Everyone was intrigued and asked Hu to play the video repeatedly. Afterward, they often danced and sang folk songs together.
"What I did can't offer financial rewards for them, but it made them proud of their lives and their village," Hu said.
He said artists who create works in villages should first respect the locals, as opposed to intervening in their lives and forcing them to accept artistic ideas.
"We should learn to talk to them and respect their lives and history," he said.
Sun Xu, organizer of the art competition in Lishui district with Sui, said persuading villagers to accept an artwork is very demanding.
For years Sun has looked for ways in which art can play a role in rural construction. In June, he flew to Japan to visit the Echigo-Tsumari Art Triennial to look at how the model for this event could be applied to the program in Lishui.

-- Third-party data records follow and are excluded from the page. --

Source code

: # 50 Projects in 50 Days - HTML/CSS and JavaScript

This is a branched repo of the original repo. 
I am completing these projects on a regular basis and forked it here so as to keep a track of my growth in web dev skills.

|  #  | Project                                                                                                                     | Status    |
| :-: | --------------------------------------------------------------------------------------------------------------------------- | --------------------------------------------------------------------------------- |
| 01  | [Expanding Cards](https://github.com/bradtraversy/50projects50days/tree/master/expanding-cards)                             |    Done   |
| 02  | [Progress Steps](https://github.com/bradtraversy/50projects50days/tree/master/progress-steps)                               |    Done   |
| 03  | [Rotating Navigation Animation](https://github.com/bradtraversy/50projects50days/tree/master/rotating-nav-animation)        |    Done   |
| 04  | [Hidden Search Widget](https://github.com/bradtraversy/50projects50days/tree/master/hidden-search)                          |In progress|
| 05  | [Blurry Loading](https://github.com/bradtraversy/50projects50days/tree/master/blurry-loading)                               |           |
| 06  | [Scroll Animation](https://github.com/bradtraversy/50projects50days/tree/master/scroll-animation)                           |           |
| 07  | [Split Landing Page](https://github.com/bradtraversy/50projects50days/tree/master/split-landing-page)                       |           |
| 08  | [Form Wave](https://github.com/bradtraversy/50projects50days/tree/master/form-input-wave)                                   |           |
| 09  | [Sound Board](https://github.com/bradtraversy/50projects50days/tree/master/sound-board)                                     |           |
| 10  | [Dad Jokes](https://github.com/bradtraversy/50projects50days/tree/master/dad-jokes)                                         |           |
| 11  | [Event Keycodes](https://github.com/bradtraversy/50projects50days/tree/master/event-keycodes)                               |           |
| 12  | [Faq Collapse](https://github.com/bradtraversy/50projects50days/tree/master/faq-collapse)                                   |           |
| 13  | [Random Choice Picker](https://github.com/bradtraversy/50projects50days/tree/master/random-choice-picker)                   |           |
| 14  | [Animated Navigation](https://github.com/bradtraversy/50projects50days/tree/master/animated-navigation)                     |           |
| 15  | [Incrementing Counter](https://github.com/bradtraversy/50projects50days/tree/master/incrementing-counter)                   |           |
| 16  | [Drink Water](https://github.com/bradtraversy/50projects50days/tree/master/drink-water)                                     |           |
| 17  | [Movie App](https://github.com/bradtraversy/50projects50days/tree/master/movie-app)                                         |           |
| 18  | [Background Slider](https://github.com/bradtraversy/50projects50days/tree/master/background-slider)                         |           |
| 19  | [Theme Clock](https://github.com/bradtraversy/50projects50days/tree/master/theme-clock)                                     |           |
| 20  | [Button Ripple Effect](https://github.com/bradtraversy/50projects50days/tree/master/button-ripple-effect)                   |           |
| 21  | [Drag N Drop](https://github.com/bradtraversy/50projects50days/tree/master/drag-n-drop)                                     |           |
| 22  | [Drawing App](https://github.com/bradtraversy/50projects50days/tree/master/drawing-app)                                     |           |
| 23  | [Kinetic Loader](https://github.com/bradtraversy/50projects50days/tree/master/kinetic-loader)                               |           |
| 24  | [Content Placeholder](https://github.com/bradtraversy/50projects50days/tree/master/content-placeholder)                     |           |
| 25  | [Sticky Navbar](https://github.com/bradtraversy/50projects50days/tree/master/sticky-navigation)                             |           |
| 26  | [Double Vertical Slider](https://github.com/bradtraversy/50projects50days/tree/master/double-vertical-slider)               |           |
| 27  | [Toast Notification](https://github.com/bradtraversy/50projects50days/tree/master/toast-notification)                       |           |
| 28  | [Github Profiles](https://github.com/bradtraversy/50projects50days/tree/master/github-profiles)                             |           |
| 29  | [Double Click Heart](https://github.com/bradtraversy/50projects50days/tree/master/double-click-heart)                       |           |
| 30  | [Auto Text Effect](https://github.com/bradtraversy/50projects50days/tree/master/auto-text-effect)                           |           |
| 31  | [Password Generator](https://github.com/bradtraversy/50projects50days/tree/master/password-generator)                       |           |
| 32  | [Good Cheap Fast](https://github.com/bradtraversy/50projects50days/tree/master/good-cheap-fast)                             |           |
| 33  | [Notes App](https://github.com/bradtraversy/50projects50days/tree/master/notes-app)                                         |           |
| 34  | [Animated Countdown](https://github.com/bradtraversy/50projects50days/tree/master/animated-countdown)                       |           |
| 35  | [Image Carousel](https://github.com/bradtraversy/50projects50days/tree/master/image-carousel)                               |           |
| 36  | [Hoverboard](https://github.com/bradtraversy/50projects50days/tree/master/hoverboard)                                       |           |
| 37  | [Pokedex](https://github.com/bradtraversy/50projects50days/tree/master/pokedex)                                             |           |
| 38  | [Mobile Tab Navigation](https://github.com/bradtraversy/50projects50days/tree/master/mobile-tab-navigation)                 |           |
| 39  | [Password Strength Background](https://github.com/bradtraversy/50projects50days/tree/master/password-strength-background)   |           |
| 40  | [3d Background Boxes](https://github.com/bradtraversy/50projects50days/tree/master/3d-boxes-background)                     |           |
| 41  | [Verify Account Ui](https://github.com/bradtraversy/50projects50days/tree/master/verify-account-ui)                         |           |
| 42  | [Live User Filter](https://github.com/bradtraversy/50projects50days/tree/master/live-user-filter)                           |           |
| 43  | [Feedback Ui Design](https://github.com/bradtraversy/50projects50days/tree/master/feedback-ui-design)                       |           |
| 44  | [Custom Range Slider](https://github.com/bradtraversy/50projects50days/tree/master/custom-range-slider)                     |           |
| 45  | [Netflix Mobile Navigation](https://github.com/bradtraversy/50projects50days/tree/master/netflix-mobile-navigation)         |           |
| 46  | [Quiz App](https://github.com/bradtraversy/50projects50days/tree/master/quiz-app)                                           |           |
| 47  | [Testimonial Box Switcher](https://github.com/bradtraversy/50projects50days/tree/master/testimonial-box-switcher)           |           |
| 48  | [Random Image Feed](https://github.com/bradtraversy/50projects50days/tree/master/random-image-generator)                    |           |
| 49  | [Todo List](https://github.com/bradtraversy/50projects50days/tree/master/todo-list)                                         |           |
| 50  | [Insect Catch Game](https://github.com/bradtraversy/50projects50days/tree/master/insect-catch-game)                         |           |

He learned that one local had started to farm his field again after seeing that figures placed there by an artist had attracted many visitors. Earlier, he had repeatedly refused the artist permission to erect the figures.
Now the farmer views working in his field as a kind of performance on a natural stage because he has realized the beauty of such work.
Sun said: "I think that art festivals in rural areas are a kind of exploration of the relationship between humans and earth. It's a method to revitalize the earth."
He added that it had taken two decades for the Japanese festival to be a success, while China's exploration of this type of rural revival through art is only just beginning and needs time and artists' persistence.
"I hope our artists can be stubborn about it," he added.